■ **ACTIVITY**
Each line of the listing must be transcribed exactly, except for the images, which should be excluded.
:: SOURCE MATERIAL
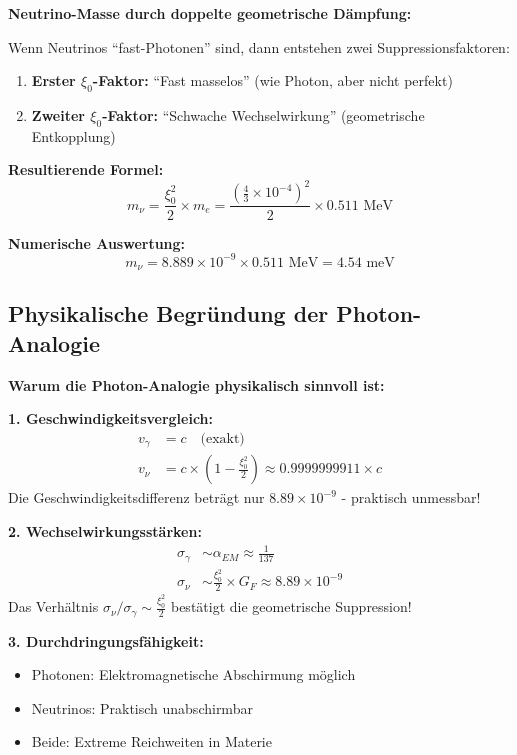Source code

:\documentclass[12pt,a4paper]{article}
\begin{document}
	\begin{keyresult}
		\textbf{Neutrino-Masse durch doppelte geometrische Dämpfung:}
		
		Wenn Neutrinos ``fast-Photonen'' sind, dann entstehen zwei Suppressionsfaktoren:
		
		\begin{enumerate}
			\item \textbf{Erster $\xi_0$-Faktor:} ``Fast masselos'' (wie Photon, aber nicht perfekt)
			\item \textbf{Zweiter $\xi_0$-Faktor:} ``Schwache Wechselwirkung'' (geometrische Entkopplung)
		\end{enumerate}
		
		\textbf{Resultierende Formel:}
		\begin{equation}
			\boxed{m_\nu = \frac{\xi_0^2}{2} \times m_e = \frac{(\frac{4}{3} \times 10^{-4})^2}{2} \times 0.511 \text{ MeV}}
		\end{equation}
		
		\textbf{Numerische Auswertung:}
		\begin{equation}
			m_\nu = 8.889 \times 10^{-9} \times 0.511 \text{ MeV} = 4.54 \text{ meV}
		\end{equation}
	\end{keyresult}
	
	\subsection{Physikalische Begründung der Photon-Analogie}
	
	\begin{photon}
		\textbf{Warum die Photon-Analogie physikalisch sinnvoll ist:}
		
		\textbf{1. Geschwindigkeitsvergleich:}
		\begin{align}
			v_\gamma &= c \quad \text{(exakt)} \\
			v_\nu &= c \times \left(1 - \frac{\xi_0^2}{2}\right) \approx 0.9999999911 \times c
		\end{align}
		Die Geschwindigkeitsdifferenz beträgt nur $8.89 \times 10^{-9}$ - praktisch unmessbar!
		
		\textbf{2. Wechselwirkungsstärken:}
		\begin{align}
			\sigma_\gamma &\sim \alpha_{EM} \approx \frac{1}{137} \\
			\sigma_\nu &\sim \frac{\xi_0^2}{2} \times G_F \approx 8.89 \times 10^{-9}
		\end{align}
		Das Verhältnis $\sigma_\nu/\sigma_\gamma \sim \frac{\xi_0^2}{2}$ bestätigt die geometrische Suppression!
		
		\textbf{3. Durchdringungsfähigkeit:}
		\begin{itemize}
			\item Photonen: Elektromagnetische Abschirmung möglich
			\item Neutrinos: Praktisch unabschirmbar
			\item Beide: Extreme Reichweiten in Materie
		\end{itemize}
	\end{photon}
	
\end{document}
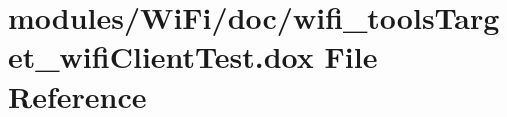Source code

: \hypertarget{wifi__tools_target__wifi_client_test_8dox}{}\section{modules/\+Wi\+Fi/doc/wifi\+\_\+tools\+Target\+\_\+wifi\+Client\+Test.dox File Reference}
\label{wifi__tools_target__wifi_client_test_8dox}
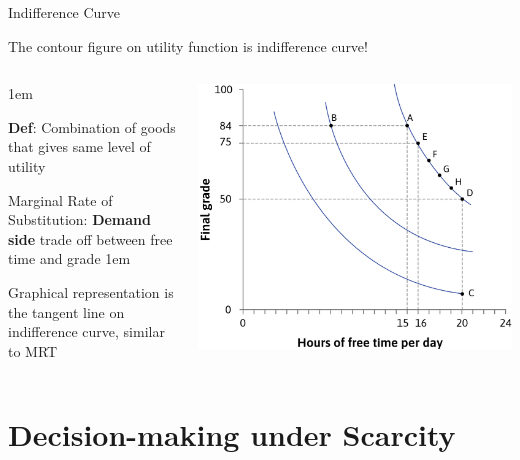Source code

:\documentclass[11pt,aspectratio=43,usenames,dvipsnames]{beamer}
\let\olditemize=\itemize
\let\endolditemize=\enditemize
\renewenvironment{itemize}{\olditemize \itemsep1em}{\endolditemize}
\theoremstyle{definition}
\begin{document}
\begin{frame}{Indifference Curve}
\label{slide:Indifference_Curve}

The contour figure on utility function is indifference curve!

\begin{columns}
    \begin{column}{0.4\textwidth}
        \begin{itemize}
            \item \textbf{Def}: Combination of goods that gives \alert{same level} of utility
            \item M{\tiny arginal }R{\tiny ate of }S{\tiny ubstitution}: \textbf{Demand side} trade off between free time and grade
            \begin{itemize}
                \item Graphical representation is the tangent line on indifference curve, similar to MRT
            \end{itemize}
        \end{itemize}
    \end{column}
    \begin{column}{0.6\textwidth}
        \includegraphics[width=\textwidth]{./figures/IndiffCurve.png}
    \end{column}
\end{columns}

\end{frame}

\section[Decision]{Decision-making under Scarcity}
\label{sec:Decision_making_under_Scarcity}
\end{document}
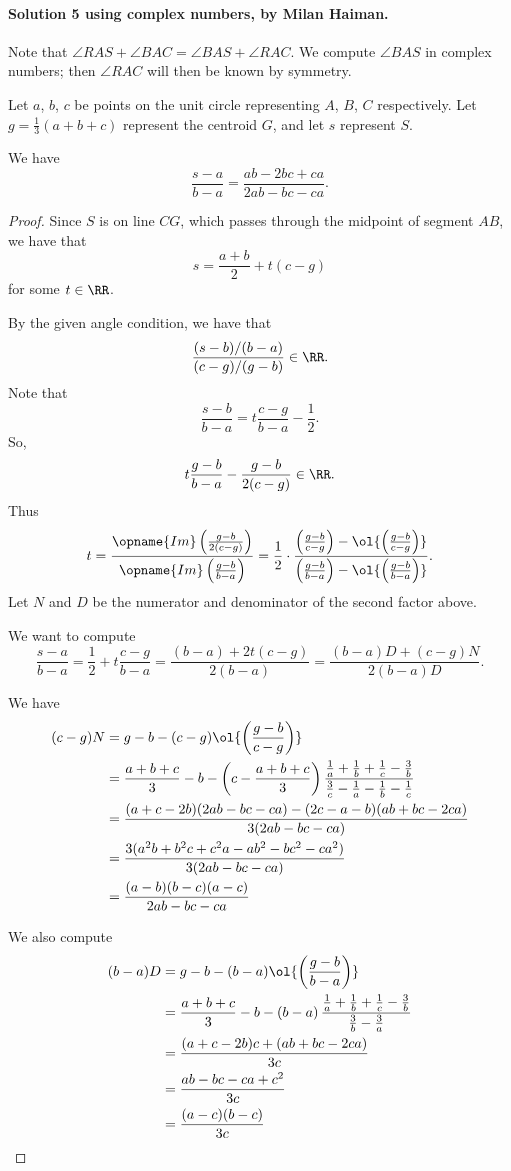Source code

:\paragraph{Solution 5 using complex numbers, by Milan Haiman.}
Note that $\angle RAS + \angle BAC=\angle BAS+\angle RAC$.
We compute $\angle BAS$ in complex numbers;
then $\angle RAC$ will then be known by symmetry.

Let $a$, $b$, $c$ be points on the unit circle representing $A$, $B$, $C$ respectively.
Let $g=\frac{1}{3}(a+b+c)$ represent the centroid $G$,
and let $s$ represent $S$.

\begin{claim*}
  We have
  \[ \frac{s-a}{b-a} = \frac{ab-2bc+ca}{2ab-bc-ca}. \]
\end{claim*}
\begin{proof}
Since $S$ is on line $CG$, which passes through the midpoint of segment $AB$, we
have that \[ s=\frac{a+b}{2}+t(c-g) \] for some $t\in\RR$.

By the given angle condition, we have that
\[ \frac{(s-b)/(b-a)}{(c-g)/(g-b)}\in\RR. \]
Note that \[ \frac{s-b}{b-a}=t\frac{c-g}{b-a}-\frac{1}{2}. \]
So, \[ t\frac{g-b}{b-a}-\frac{g-b}{2(c-g)}\in \RR. \]
Thus
\[
  t = \frac{\opname{Im} \left(\frac{g-b}{2(c-g)}\right)}
  {\opname{Im} \left(\frac{g-b}{b-a}\right)}
  = \frac{1}{2} \cdot \frac
    {\left(\frac{g-b}{c-g}\right)-\ol{\left(\frac{g-b}{c-g}\right)}}
    {\left(\frac{g-b}{b-a}\right)-\ol{\left(\frac{g-b}{b-a}\right)}}.
\]
Let $N$ and $D$ be the numerator and denominator of the second factor above.

We want to compute
\[ \frac{s-a}{b-a}
   = \frac{1}{2}+t\frac{c-g}{b-a}
   = \frac{(b-a)+2t(c-g)}{2(b-a)}
   = \frac{(b-a)D+(c-g)N}{2(b-a)D}. \]

We have
\begin{align*}
    (c-g)N &= g-b-(c-g)\ol{\left(\frac{g-b}{c-g}\right)} \\
    &= \frac{a+b+c}{3}-b-\left(c-\frac{a+b+c}{3}\right)\frac{\frac{1}{a}+\frac{1}{b}+\frac{1}{c}-\frac{3}{b}}{\frac{3}{c}-\frac{1}{a}-\frac{1}{b}-\frac{1}{c}}\\
    &= \frac{(a+c-2b)(2ab-bc-ca)-(2c-a-b)(ab+bc-2ca)}{3(2ab-bc-ca)}\\
    &= \frac{3(a^2b+b^2c+c^2a-ab^2-bc^2-ca^2)}{3(2ab-bc-ca)}\\
    &= \frac{(a-b)(b-c)(a-c)}{2ab-bc-ca}
\end{align*}

We also compute \begin{align*}
    (b-a)D&=g-b-(b-a)\ol{\left(\frac{g-b}{b-a}\right)} \\
    &=\frac{a+b+c}{3}-b-\left(b-a\right)\frac{\frac{1}{a}+\frac{1}{b}+\frac{1}{c}-\frac{3}{b}}{\frac{3}{b}-\frac{3}{a}}\\
    &=\frac{(a+c-2b)c+(ab+bc-2ca)}{3c}\\
    &=\frac{ab-bc-ca+c^2}{3c}\\
    &=\frac{(a-c)(b-c)}{3c}
\end{align*}


\end{proof}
::::
■ **PROBLEM SOLUTION**
Source code

:\documentclass[12pt,a4paper]{article}
\begin{document}
	\begin{keyresult}
		\textbf{Neutrino-Masse durch doppelte geometrische Dämpfung:}
		
		Wenn Neutrinos ``fast-Photonen'' sind, dann entstehen zwei Suppressionsfaktoren:
		
		\begin{enumerate}
			\item \textbf{Erster $\xi_0$-Faktor:} ``Fast masselos'' (wie Photon, aber nicht perfekt)
			\item \textbf{Zweiter $\xi_0$-Faktor:} ``Schwache Wechselwirkung'' (geometrische Entkopplung)
		\end{enumerate}
		
		\textbf{Resultierende Formel:}
		\begin{equation}
			\boxed{m_\nu = \frac{\xi_0^2}{2} \times m_e = \frac{(\frac{4}{3} \times 10^{-4})^2}{2} \times 0.511 \text{ MeV}}
		\end{equation}
		
		\textbf{Numerische Auswertung:}
		\begin{equation}
			m_\nu = 8.889 \times 10^{-9} \times 0.511 \text{ MeV} = 4.54 \text{ meV}
		\end{equation}
	\end{keyresult}
	
	\subsection{Physikalische Begründung der Photon-Analogie}
	
	\begin{photon}
		\textbf{Warum die Photon-Analogie physikalisch sinnvoll ist:}
		
		\textbf{1. Geschwindigkeitsvergleich:}
		\begin{align}
			v_\gamma &= c \quad \text{(exakt)} \\
			v_\nu &= c \times \left(1 - \frac{\xi_0^2}{2}\right) \approx 0.9999999911 \times c
		\end{align}
		Die Geschwindigkeitsdifferenz beträgt nur $8.89 \times 10^{-9}$ - praktisch unmessbar!
		
		\textbf{2. Wechselwirkungsstärken:}
		\begin{align}
			\sigma_\gamma &\sim \alpha_{EM} \approx \frac{1}{137} \\
			\sigma_\nu &\sim \frac{\xi_0^2}{2} \times G_F \approx 8.89 \times 10^{-9}
		\end{align}
		Das Verhältnis $\sigma_\nu/\sigma_\gamma \sim \frac{\xi_0^2}{2}$ bestätigt die geometrische Suppression!
		
		\textbf{3. Durchdringungsfähigkeit:}
		\begin{itemize}
			\item Photonen: Elektromagnetische Abschirmung möglich
			\item Neutrinos: Praktisch unabschirmbar
			\item Beide: Extreme Reichweiten in Materie
		\end{itemize}
	\end{photon}
	
\end{document}
Source code

: \hypertarget{wifi__tools_target__wifi_client_test_8dox}{}\section{modules/\+Wi\+Fi/doc/wifi\+\_\+tools\+Target\+\_\+wifi\+Client\+Test.dox File Reference}
\label{wifi__tools_target__wifi_client_test_8dox}
Source code

:\documentclass[11pt,aspectratio=43,usenames,dvipsnames]{beamer}
\let\olditemize=\itemize
\let\endolditemize=\enditemize
\renewenvironment{itemize}{\olditemize \itemsep1em}{\endolditemize}
\theoremstyle{definition}
\begin{document}
\begin{frame}{Indifference Curve}
\label{slide:Indifference_Curve}

The contour figure on utility function is indifference curve!

\begin{columns}
    \begin{column}{0.4\textwidth}
        \begin{itemize}
            \item \textbf{Def}: Combination of goods that gives \alert{same level} of utility
            \item M{\tiny arginal }R{\tiny ate of }S{\tiny ubstitution}: \textbf{Demand side} trade off between free time and grade
            \begin{itemize}
                \item Graphical representation is the tangent line on indifference curve, similar to MRT
            \end{itemize}
        \end{itemize}
    \end{column}
    \begin{column}{0.6\textwidth}
        \includegraphics[width=\textwidth]{./figures/IndiffCurve.png}
    \end{column}
\end{columns}

\end{frame}

\section[Decision]{Decision-making under Scarcity}
\label{sec:Decision_making_under_Scarcity}
\end{document}
Source code

:\paragraph{Solution 5 using complex numbers, by Milan Haiman.}
Note that $\angle RAS + \angle BAC=\angle BAS+\angle RAC$.
We compute $\angle BAS$ in complex numbers;
then $\angle RAC$ will then be known by symmetry.

Let $a$, $b$, $c$ be points on the unit circle representing $A$, $B$, $C$ respectively.
Let $g=\frac{1}{3}(a+b+c)$ represent the centroid $G$,
and let $s$ represent $S$.

\begin{claim*}
  We have
  \[ \frac{s-a}{b-a} = \frac{ab-2bc+ca}{2ab-bc-ca}. \]
\end{claim*}
\begin{proof}
Since $S$ is on line $CG$, which passes through the midpoint of segment $AB$, we
have that \[ s=\frac{a+b}{2}+t(c-g) \] for some $t\in\RR$.

By the given angle condition, we have that
\[ \frac{(s-b)/(b-a)}{(c-g)/(g-b)}\in\RR. \]
Note that \[ \frac{s-b}{b-a}=t\frac{c-g}{b-a}-\frac{1}{2}. \]
So, \[ t\frac{g-b}{b-a}-\frac{g-b}{2(c-g)}\in \RR. \]
Thus
\[
  t = \frac{\opname{Im} \left(\frac{g-b}{2(c-g)}\right)}
  {\opname{Im} \left(\frac{g-b}{b-a}\right)}
  = \frac{1}{2} \cdot \frac
    {\left(\frac{g-b}{c-g}\right)-\ol{\left(\frac{g-b}{c-g}\right)}}
    {\left(\frac{g-b}{b-a}\right)-\ol{\left(\frac{g-b}{b-a}\right)}}.
\]
Let $N$ and $D$ be the numerator and denominator of the second factor above.

We want to compute
\[ \frac{s-a}{b-a}
   = \frac{1}{2}+t\frac{c-g}{b-a}
   = \frac{(b-a)+2t(c-g)}{2(b-a)}
   = \frac{(b-a)D+(c-g)N}{2(b-a)D}. \]

We have
\begin{align*}
    (c-g)N &= g-b-(c-g)\ol{\left(\frac{g-b}{c-g}\right)} \\
    &= \frac{a+b+c}{3}-b-\left(c-\frac{a+b+c}{3}\right)\frac{\frac{1}{a}+\frac{1}{b}+\frac{1}{c}-\frac{3}{b}}{\frac{3}{c}-\frac{1}{a}-\frac{1}{b}-\frac{1}{c}}\\
    &= \frac{(a+c-2b)(2ab-bc-ca)-(2c-a-b)(ab+bc-2ca)}{3(2ab-bc-ca)}\\
    &= \frac{3(a^2b+b^2c+c^2a-ab^2-bc^2-ca^2)}{3(2ab-bc-ca)}\\
    &= \frac{(a-b)(b-c)(a-c)}{2ab-bc-ca}
\end{align*}

We also compute \begin{align*}
    (b-a)D&=g-b-(b-a)\ol{\left(\frac{g-b}{b-a}\right)} \\
    &=\frac{a+b+c}{3}-b-\left(b-a\right)\frac{\frac{1}{a}+\frac{1}{b}+\frac{1}{c}-\frac{3}{b}}{\frac{3}{b}-\frac{3}{a}}\\
    &=\frac{(a+c-2b)c+(ab+bc-2ca)}{3c}\\
    &=\frac{ab-bc-ca+c^2}{3c}\\
    &=\frac{(a-c)(b-c)}{3c}
\end{align*}


\end{proof}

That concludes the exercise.